§ Task item: Would you quote every entry exactly, dropping only the pictures?

****

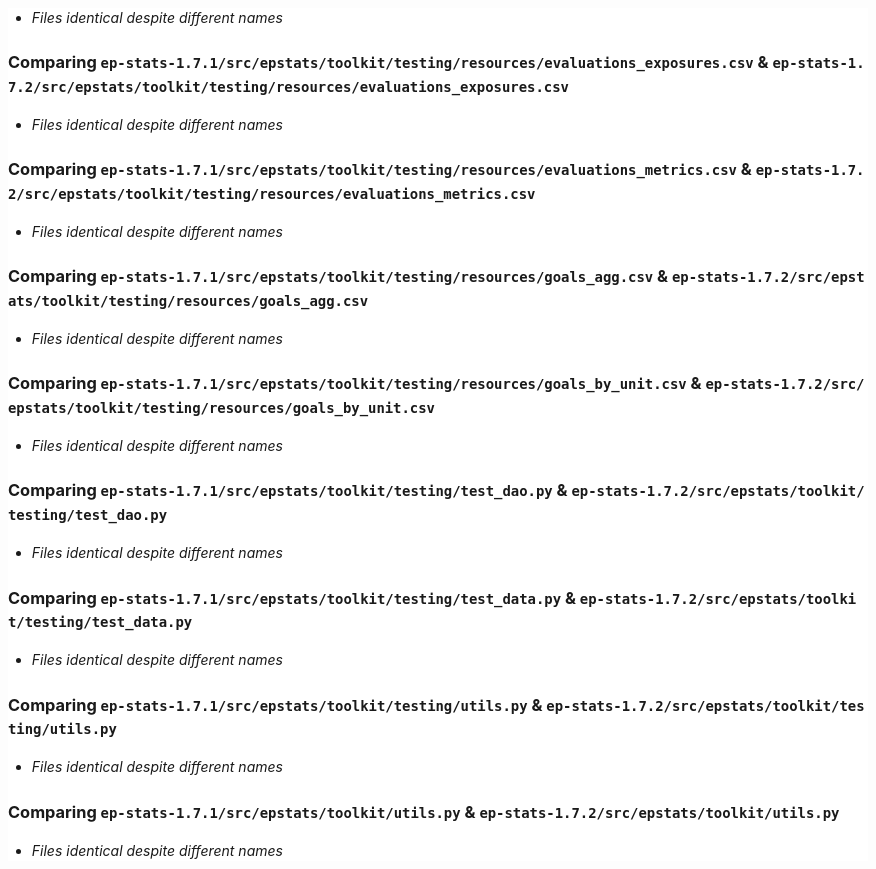  * *Files identical despite different names*

### Comparing `ep-stats-1.7.1/src/epstats/toolkit/testing/resources/evaluations_exposures.csv` & `ep-stats-1.7.2/src/epstats/toolkit/testing/resources/evaluations_exposures.csv`

 * *Files identical despite different names*

### Comparing `ep-stats-1.7.1/src/epstats/toolkit/testing/resources/evaluations_metrics.csv` & `ep-stats-1.7.2/src/epstats/toolkit/testing/resources/evaluations_metrics.csv`

 * *Files identical despite different names*

### Comparing `ep-stats-1.7.1/src/epstats/toolkit/testing/resources/goals_agg.csv` & `ep-stats-1.7.2/src/epstats/toolkit/testing/resources/goals_agg.csv`

 * *Files identical despite different names*

### Comparing `ep-stats-1.7.1/src/epstats/toolkit/testing/resources/goals_by_unit.csv` & `ep-stats-1.7.2/src/epstats/toolkit/testing/resources/goals_by_unit.csv`

 * *Files identical despite different names*

### Comparing `ep-stats-1.7.1/src/epstats/toolkit/testing/test_dao.py` & `ep-stats-1.7.2/src/epstats/toolkit/testing/test_dao.py`

 * *Files identical despite different names*

### Comparing `ep-stats-1.7.1/src/epstats/toolkit/testing/test_data.py` & `ep-stats-1.7.2/src/epstats/toolkit/testing/test_data.py`

 * *Files identical despite different names*

### Comparing `ep-stats-1.7.1/src/epstats/toolkit/testing/utils.py` & `ep-stats-1.7.2/src/epstats/toolkit/testing/utils.py`

 * *Files identical despite different names*

### Comparing `ep-stats-1.7.1/src/epstats/toolkit/utils.py` & `ep-stats-1.7.2/src/epstats/toolkit/utils.py`

 * *Files identical despite different names*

****

§ Your response:
  * *Files identical despite different names*

### Comparing `ep-stats-1.7.1/src/epstats/toolkit/testing/resources/evaluations_exposures.csv` & `ep-stats-1.7.2/src/epstats/toolkit/testing/resources/evaluations_exposures.csv`

 * *Files identical despite different names*

### Comparing `ep-stats-1.7.1/src/epstats/toolkit/testing/resources/evaluations_metrics.csv` & `ep-stats-1.7.2/src/epstats/toolkit/testing/resources/evaluations_metrics.csv`

 * *Files identical despite different names*

### Comparing `ep-stats-1.7.1/src/epstats/toolkit/testing/resources/goals_agg.csv` & `ep-stats-1.7.2/src/epstats/toolkit/testing/resources/goals_agg.csv`

 * *Files identical despite different names*

### Comparing `ep-stats-1.7.1/src/epstats/toolkit/testing/resources/goals_by_unit.csv` & `ep-stats-1.7.2/src/epstats/toolkit/testing/resources/goals_by_unit.csv`

 * *Files identical despite different names*

### Comparing `ep-stats-1.7.1/src/epstats/toolkit/testing/test_dao.py` & `ep-stats-1.7.2/src/epstats/toolkit/testing/test_dao.py`

 * *Files identical despite different names*

### Comparing `ep-stats-1.7.1/src/epstats/toolkit/testing/test_data.py` & `ep-stats-1.7.2/src/epstats/toolkit/testing/test_data.py`

 * *Files identical despite different names*

### Comparing `ep-stats-1.7.1/src/epstats/toolkit/testing/utils.py` & `ep-stats-1.7.2/src/epstats/toolkit/testing/utils.py`

 * *Files identical despite different names*

### Comparing `ep-stats-1.7.1/src/epstats/toolkit/utils.py` & `ep-stats-1.7.2/src/epstats/toolkit/utils.py`

 * *Files identical despite different names*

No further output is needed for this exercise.